While shale gas has been transforming the energy industry, another natural gas source lies unexploited. Methane hydrates, is the ‘dark horse’ of future energy. Commonly known as “burnable ice’, methane hydrates are a potential major natural gas resource. They are most stable at low temperatures and high pressure hence found below deep waters and in the arctic. Methane hydrates could, in theory, revolutionize the energy industry, potentially providing significant upside to natural gas production. However, to date, there haven’t been any commercial-scale developments.
There has been talk about development in the Gulf of Mexico and in Columbia, but most interesting is the possibility for commercialization offshore Japan and how this may impact the country’s existing and growing energy trade deficit. Japan is the largest LNG buyer, importing 70mtpa of LNG in 2012, that’s twice the levels of the second largest LNG importer (South Korea). Should methane hydrates become a commercially viable energy source, Japanese LNG imports could be impacted and possibly the wider LNG industry.

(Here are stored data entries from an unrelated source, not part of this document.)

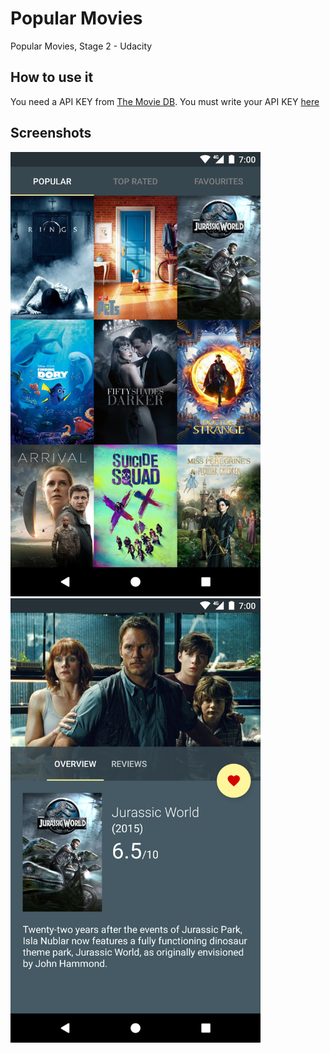 # Popular Movies
Popular Movies, Stage 2 -  Udacity


## How to use it
You need a API KEY from [The Movie DB](https://www.themoviedb.org). You must write your API KEY [here](./app/src/main/java/me/cepeda/popularmovies/services/TMDbService.java#L16)

## Screenshots
<img src="https://raw.githubusercontent.com/carloscpda/PopularMovies/master/screenshots/Screenshot_popular.png" width="400"><img src="https://raw.githubusercontent.com/carloscpda/PopularMovies/master/screenshots/Screenshot_details.png" width="400">


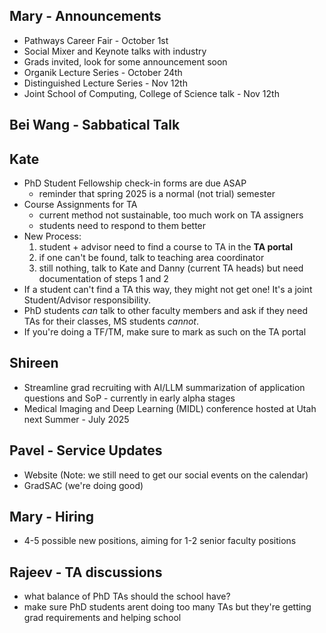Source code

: ## Mary - Announcements
- Pathways Career Fair - October 1st
- Social Mixer and Keynote talks with industry
- Grads invited, look for some announcement soon
- Organik Lecture Series - October 24th
- Distinguished Lecture Series - Nov 12th
- Joint School of Computing, College of Science talk - Nov 12th

## Bei Wang - Sabbatical Talk
## Kate
- PhD Student Fellowship check-in forms are due ASAP
	- reminder that spring 2025 is a normal (not trial) semester
- Course Assignments for TA
	- current method not sustainable, too much work on TA assigners
	- students need to respond to them better
- New Process:
	1. student + advisor need to find a course to TA in the **TA portal**
	2. if one can't be found, talk to teaching area coordinator
	3. still nothing, talk to Kate and Danny (current TA heads) but need documentation of steps 1 and 2
- If a student can't find a TA this way, they might not get one! It's a joint Student/Advisor responsibility.
- PhD students *can* talk to other faculty members and ask if they need TAs for their classes, MS students *cannot*.
- If you're doing a TF/TM, make sure to mark as such on the TA portal

## Shireen
- Streamline grad recruiting with AI/LLM summarization of application questions and SoP - currently in early alpha stages
- Medical Imaging and Deep Learning (MIDL) conference hosted at Utah next Summer - July 2025

## Pavel - Service Updates
- Website (Note: we still need to get our social events on the calendar)
- GradSAC (we're doing good)

## Mary - Hiring
- 4-5 possible new positions, aiming for 1-2 senior faculty positions

## Rajeev - TA discussions
- what balance of PhD TAs should the school have?
- make sure PhD students arent doing too many TAs but they're getting grad requirements and helping school
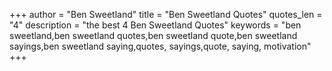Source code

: +++
author = "Ben Sweetland"
title = "Ben Sweetland Quotes"
quotes_len = "4"
description = "the best 4 Ben Sweetland Quotes"
keywords = "ben sweetland,ben sweetland quotes,ben sweetland quote,ben sweetland sayings,ben sweetland saying,quotes, sayings,quote, saying, motivation"
+++
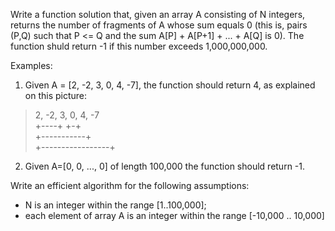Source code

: Write a function solution that, given an array A consisting of N integers, returns the number of fragments of A whose sum equals 0 (this is, pairs (P,Q) such that P <= Q and the sum A[P] + A[P+1] + ... + A[Q] is 0). The function shuld return -1 if this number exceeds 1,000,000,000.
  
Examples:
  
1. Given A = [2, -2, 3, 0, 4, -7], the function should return 4, as explained on this picture:

> 2, -2, 3, 0, 4, -7  
> +----+   +-+  
>       +-----------+  
> +-----------------+  
  
2. Given A=[0, 0, ..., 0] of length 100,000 the function should return -1.
  
Write an efficient algorithm for the following assumptions:
- N is an integer within the range [1..100,000];
- each element of array A is an integer within the range [-10,000 .. 10,000]
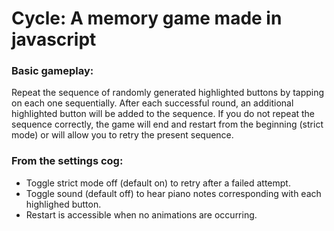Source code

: # Cycle: A memory game made in javascript

### Basic gameplay:
Repeat the sequence of randomly generated highlighted buttons by tapping on each one sequentially. After each successful round, an additional highlighted button will be added to the sequence.  If you do not repeat the sequence correctly, the game will end and restart from the beginning (strict mode) or will allow you to retry the present sequence. 

### From the settings cog:
- Toggle strict mode off (default on) to retry after a failed attempt.
- Toggle sound (default off) to hear piano notes corresponding with each highlighed button.
- Restart is accessible when no animations are occurring.



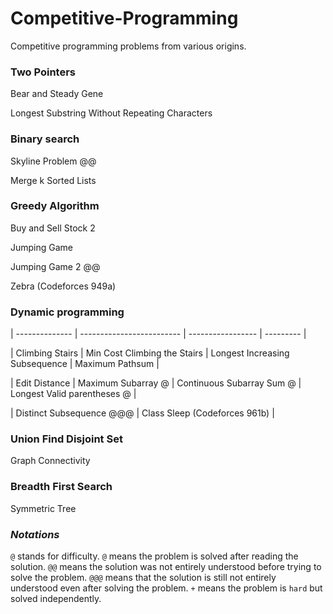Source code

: # Competitive-Programming
Competitive programming problems from various origins.

### Two Pointers
Bear and Steady Gene

Longest Substring Without Repeating Characters

### Binary search
Skyline Problem @@

Merge k Sorted Lists

### Greedy Algorithm
Buy and Sell Stock 2

Jumping Game

Jumping Game 2 @@

Zebra (Codeforces 949a)

### Dynamic programming

| -------------- | ------------------------- | ----------------- | --------- |

| Climbing Stairs | Min Cost Climbing the Stairs | Longest Increasing Subsequence | Maximum Pathsum |

| Edit Distance | Maximum Subarray @ | Continuous Subarray Sum @ | Longest Valid parentheses @ |

| Distinct Subsequence @@@ | Class Sleep (Codeforces 961b) |

### Union Find Disjoint Set
Graph Connectivity

### Breadth First Search
Symmetric Tree



### *Notations*
`@` stands for difficulty. `@` means the problem is solved after reading the solution. `@@` means the solution was not entirely understood before trying to solve the problem. `@@@` means that the solution is still not entirely understood even after solving the problem.
`+` means the problem is `hard` but solved independently.
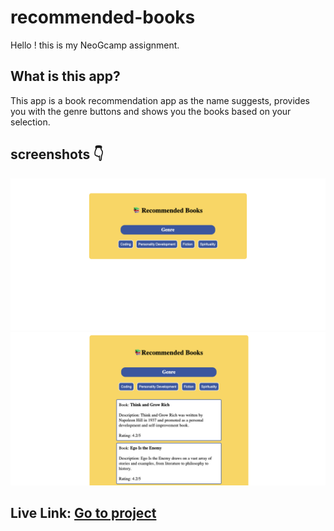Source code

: # recommended-books

Hello ! this is my NeoGcamp assignment. 

## What is this app?

This app is a book recommendation app as the name suggests, provides you with the genre buttons and shows you the books based on your selection. 

## screenshots 👇

![app-screenshot-1](src/book-recomendation-1.png)
![app-screenshot-2](src/book-recommendation-2.png)

## Live Link: [Go to project](https://recommended-books.netlify.app)
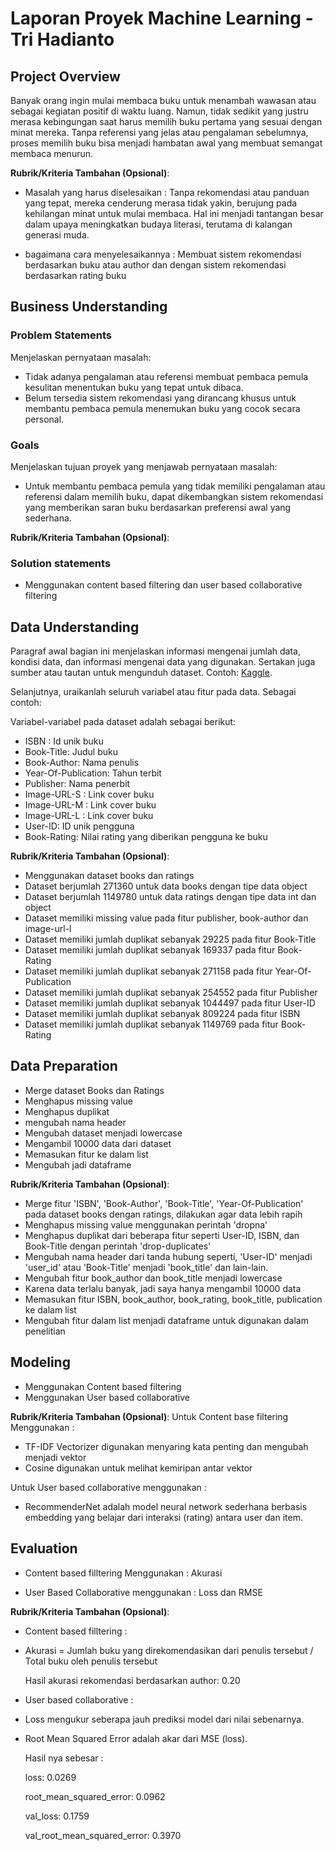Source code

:  # Laporan Proyek Machine Learning - Tri Hadianto

## Project Overview

Banyak orang ingin mulai membaca buku untuk menambah wawasan atau sebagai kegiatan positif di waktu luang. Namun, tidak sedikit yang justru merasa kebingungan saat harus memilih buku pertama yang sesuai dengan minat mereka. Tanpa referensi yang jelas atau pengalaman sebelumnya, proses memilih buku bisa menjadi hambatan awal yang membuat semangat membaca menurun.

**Rubrik/Kriteria Tambahan (Opsional)**:
- Masalah yang harus diselesaikan :
  Tanpa rekomendasi atau panduan yang tepat, mereka cenderung merasa tidak yakin, berujung pada kehilangan minat untuk mulai membaca. Hal ini menjadi tantangan besar dalam upaya meningkatkan budaya literasi, terutama di kalangan generasi muda.
  
- bagaimana cara menyelesaikannya :
  Membuat sistem rekomendasi berdasarkan buku atau author dan dengan sistem rekomendasi berdasarkan rating buku

## Business Understanding

### Problem Statements

Menjelaskan pernyataan masalah:
- Tidak adanya pengalaman atau referensi membuat pembaca pemula kesulitan menentukan buku yang tepat untuk dibaca.
- Belum tersedia sistem rekomendasi yang dirancang khusus untuk membantu pembaca pemula menemukan buku yang cocok secara personal.

### Goals

Menjelaskan tujuan proyek yang menjawab pernyataan masalah:
- Untuk membantu pembaca pemula yang tidak memiliki pengalaman atau referensi dalam memilih buku, dapat dikembangkan sistem rekomendasi yang memberikan saran buku berdasarkan preferensi awal yang sederhana.

**Rubrik/Kriteria Tambahan (Opsional)**:
### Solution statements
- Menggunakan content based filtering dan user based collaborative filtering
      
## Data Understanding
Paragraf awal bagian ini menjelaskan informasi mengenai jumlah data, kondisi data, dan informasi mengenai data yang digunakan. Sertakan juga sumber atau tautan untuk mengunduh dataset. Contoh: [Kaggle](https://www.kaggle.com/datasets/arashnic/book-recommendation-dataset).

Selanjutnya, uraikanlah seluruh variabel atau fitur pada data. Sebagai contoh:  

Variabel-variabel pada dataset adalah sebagai berikut:
- ISBN : Id unik buku
- Book-Title: Judul buku
- Book-Author: Nama penulis
- Year-Of-Publication: Tahun terbit
- Publisher: Nama penerbit
- Image-URL-S : Link cover buku
- Image-URL-M : Link cover buku
- Image-URL-L : Link cover buku
- User-ID: ID unik pengguna
- Book-Rating: Nilai rating yang diberikan pengguna ke buku

**Rubrik/Kriteria Tambahan (Opsional)**:
- Menggunakan dataset books dan ratings
- Dataset berjumlah 271360 untuk data books dengan tipe data object
- Dataset berjumlah 1149780 untuk data ratings dengan tipe data int dan object
- Dataset memiliki missing value pada fitur publisher, book-author dan image-url-l
- Dataset memiliki jumlah duplikat sebanyak 29225 pada fitur Book-Title
- Dataset memiliki jumlah duplikat sebanyak 169337 pada fitur Book-Rating
- Dataset memiliki jumlah duplikat sebanyak 271158 pada fitur Year-Of-Publication
- Dataset memiliki jumlah duplikat sebanyak 254552 pada fitur Publisher
- Dataset memiliki jumlah duplikat sebanyak 1044497 pada fitur User-ID
- Dataset memiliki jumlah duplikat sebanyak 809224 pada fitur ISBN
- Dataset memiliki jumlah duplikat sebanyak 1149769 pada fitur Book-Rating

## Data Preparation
- Merge dataset Books dan Ratings
- Menghapus missing value
- Menghapus duplikat
- mengubah nama header 
- Mengubah dataset menjadi lowercase
- Mengambil 10000 data dari dataset 
- Memasukan fitur ke dalam list
- Mengubah jadi dataframe

**Rubrik/Kriteria Tambahan (Opsional)**: 
- Merge fitur 'ISBN', 'Book-Author', 'Book-Title', 'Year-Of-Publication' pada dataset books dengan ratings, dilakukan agar data lebih rapih
- Menghapus missing value menggunakan perintah 'dropna'
- Menghapus duplikat dari beberapa fitur seperti User-ID, ISBN, dan Book-Title dengan perintah 'drop-duplicates'
- Mengubah nama header dari tanda hubung seperti, 'User-ID' menjadi 'user_id' atau 'Book-Title' menjadi 'book_title' dan lain-lain. 
- Mengubah fitur book_author dan book_title menjadi lowercase
- Karena data terlalu banyak, jadi saya hanya mengambil 10000 data
- Memasukan fitur ISBN, book_author, book_rating, book_title, publication ke dalam list
- Mengubah fitur dalam list menjadi dataframe untuk digunakan dalam penelitian

## Modeling
- Menggunakan Content based filtering
- Menggunakan User based collaborative

**Rubrik/Kriteria Tambahan (Opsional)**: 
Untuk Content base filtering Menggunakan : 
- TF-IDF Vectorizer digunakan menyaring kata penting dan mengubah menjadi vektor
- Cosine digunakan untuk melihat kemiripan antar vektor



Untuk User based collaborative menggunakan :
- RecommenderNet adalah model neural network sederhana berbasis embedding yang belajar dari interaksi (rating) antara user dan item. 

## Evaluation
- Content based filltering Menggunakan : 
Akurasi

- User Based Collaborative menggunakan : 
Loss dan RMSE

**Rubrik/Kriteria Tambahan (Opsional)**: 
- Content based filltering :
- Akurasi = Jumlah buku yang direkomendasikan dari penulis tersebut / Total buku oleh penulis tersebut
  
     Hasil akurasi rekomendasi berdasarkan author: 0.20

- User based collaborative : 
- Loss mengukur seberapa jauh prediksi model dari nilai sebenarnya.
- Root Mean Squared Error adalah akar dari MSE (loss).

     Hasil nya sebesar : 

     loss: 0.0269
  
     root_mean_squared_error: 0.0962
  
     val_loss: 0.1759
  
     val_root_mean_squared_error: 0.3970

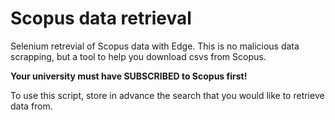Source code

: # Scopus data retrieval

Selenium retrevial of Scopus data with Edge. This is no malicious data scrapping, but a tool to help you download csvs from Scopus.

**Your university must have SUBSCRIBED to Scopus first!**

To use this script, store in advance the search that you would like to retrieve data from.
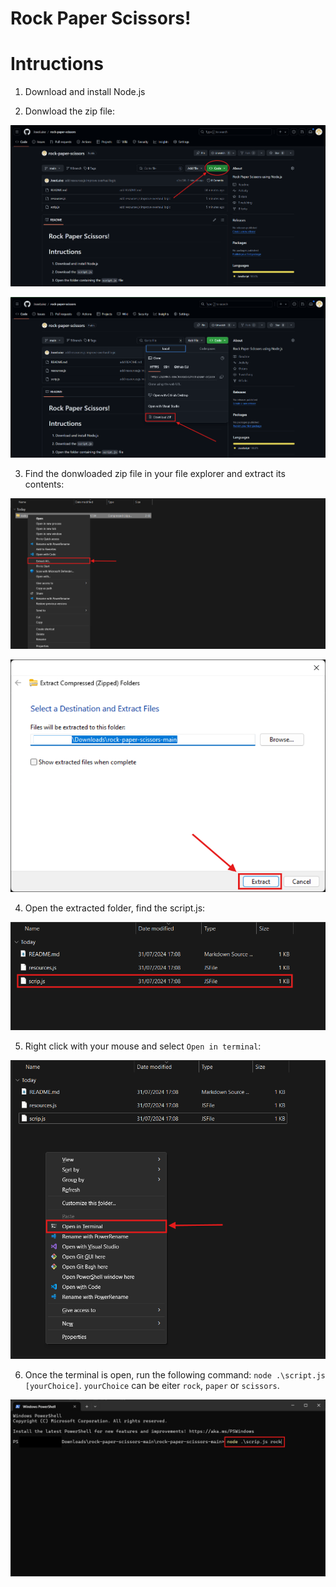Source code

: # Rock Paper Scissors!

# Intructions

1. Download and install Node.js

2. Donwload the zip file:

![](.\resources\images\githubpage.png)

![](.\resources\images\donwloadzip.png)

3. Find the donwloaded zip file in your file explorer and extract its contents:

![](.\resources\images\extract.png)

![](.\resources\images\finishExtract.png)

4. Open the extracted folder, find the script.js:

![](.\resources\images\script.png)

5. Right click with your mouse and select `Open in terminal`:

![](.\resources\images\terminal.png)

6. Once the terminal is open, run the following command: `node .\script.js [yourChoice]`. `yourChoice` can be eiter `rock`, `paper` or `scissors`.

![](.\resources\images\runTerminal.png)
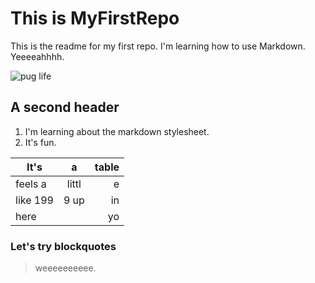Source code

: # This is MyFirstRepo

This is the readme for my first repo. I'm learning how to use Markdown. Yeeeeahhhh.

![pug life](http://3.bp.blogspot.com/-4cfI7C_SoHM/TgqBux0m4_I/AAAAAAAAEck/mPypCzFwBmY/s1600/tumblr_l77anb9n3M1qzvmtfo1_500.jpg)

## A second header

1. I'm learning about the markdown stylesheet.
2. It's fun.

|It's    |a    |table
|--------|:---:|---:|
|feels a |littl|e   |
|like 199|9 up |in  |
|here    |     |yo  |

### Let's try blockquotes

>weeeeeeeeee.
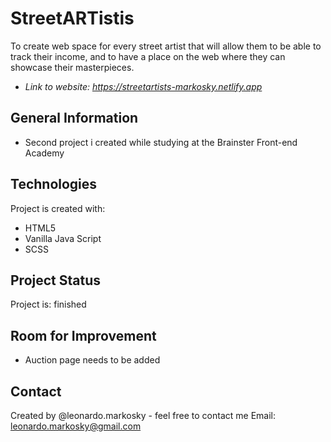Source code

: # StreetARTistis
To create web space for every street artist that will allow them to be able to track their income, and to have a place on the web where they can showcase their masterpieces.
* *Link to website: https://streetartists-markosky.netlify.app*
## General Information
* Second project i created while studying at the Brainster Front-end Academy

## Technologies
Project is created with:
* HTML5
* Vanilla Java Script
* SCSS

## Project Status
Project is: finished

## Room for Improvement
* Auction page needs to be added

## Contact
Created by @leonardo.markosky - feel free to contact me
Email: leonardo.markosky@gmail.com

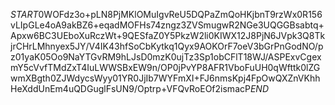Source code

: $START$0WOFdz3o+pLN8PjMKlOMuIgvReU5DQPaZmQoHKjbnT9rzWx0R156vLIpGLe4oA9akBZ6+eqadMOFHs74zngz3ZVSmugwR2NGe3UQGGBsabtq+Apxw6BC3UEboXuRczWt+9QESfaZ0Y5PkzW2li0KIWX12J8PjN6JVpk3Q8TkjrCHrLMhnyex5JY/V4IK43hfSoCbKytkq1Qyx9AOKOrF7oeV3bGrPnGodNO/pz01yaK05Oo9NaYTGvRM9hLJsD0mzK0ujTz3Sp1obCFlT18WJ/ASPExvCgexmY5cVvfTMdZxT4IuLWWSBxEW9n/OP0jPvYP8AFR1VboFuUH0qWfttk0lZGwmXBgth0ZJWdycsWyy01YR0JjIb7WYFmXI+FJ6nmsKpj4FpOwQXZnVKhhHeXddUnEm4uQDGuglFsUN9/Optrp+VFQvRoEOf2ismacP$END$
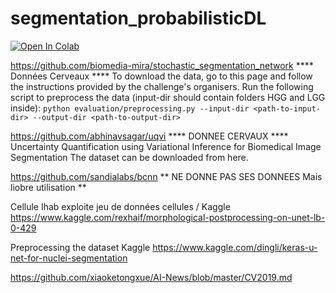 # segmentation_probabilisticDL


[![Open In Colab](https://colab.research.google.com/assets/colab-badge.svg)](https://colab.research.google.com/github/clementsiegrist/segmentation_probabilisticDL/blob/main/bayesiannet_segmentation.ipynb)



https://github.com/biomedia-mira/stochastic_segmentation_network **** Données Cerveaux ****
To download the data, go to this page and follow the instructions provided by the challenge's organisers. Run the following script to preprocess the data (input-dir should contain folders HGG and LGG inside):
` python evaluation/preprocessing.py --input-dir <path-to-input-dir> --output-dir <path-to-output-dir> `

https://github.com/abhinavsagar/uqvi **** DONNEE CERVAUX ****
Uncertainty Quantification using Variational Inference for Biomedical Image Segmentation
The dataset can be downloaded from here.

https://github.com/sandialabs/bcnn ** NE DONNE PAS SES DONNEES Mais liobre utilisation **

Cellule   Ihab exploite jeu de données cellules / Kaggle 
https://www.kaggle.com/rexhaif/morphological-postprocessing-on-unet-lb-0-429 

 Preprocessing the dataset Kaggle 
https://www.kaggle.com/dingli/keras-u-net-for-nuclei-segmentation 

https://github.com/xiaoketongxue/AI-News/blob/master/CV2019.md 

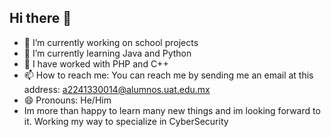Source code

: ## Hi there 👋

- 🔭 I’m currently working on school projects
- 🌱 I’m currently learning Java and Python
- 🤔 I have  worked with PHP and C++
- 📫 How to reach me: You can reach me by sending me an email at this address: a2241330014@alumnos.uat.edu.mx
- 😄 Pronouns: He/Him
- Im more than happy to learn many new things and im looking forward to it. Working my way to specialize in CyberSecurity 
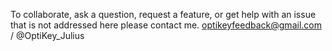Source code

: To collaborate, ask a question, request a feature, or get help with an issue that is not addressed here please contact me. [optikeyfeedback@gmail.com](mailto:optikeyfeedback@gmail.com) / @OptiKey_Julius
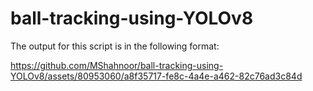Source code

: # ball-tracking-using-YOLOv8

The output for this script is in the following format:

https://github.com/MShahnoor/ball-tracking-using-YOLOv8/assets/80953060/a8f35717-fe8c-4a4e-a462-82c76ad3c84d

Whether methane hydrate projects off Japan can be commercialized at a competitive price is unknown and there are significant technical issues to overcome, not least that the most viable accumulations are located in difficult environments, posing technical and environmental challenges. Indeed, Canada is abandoning its own 15-year $10 million program.
With natural gas prices at four times US levels, Japan has a greater incentive and has been drilling in its Nankai Trough since 1999. In March 2003, they produced 120,000 cubic metres of methane gas from a depth of 1,000m. It is reported that if test drilling continues to yield positive results and if technical issues can be resolved, commercial production could begin during as early as 2018. But one constant of the energy industry is that most projects take much longer than planned.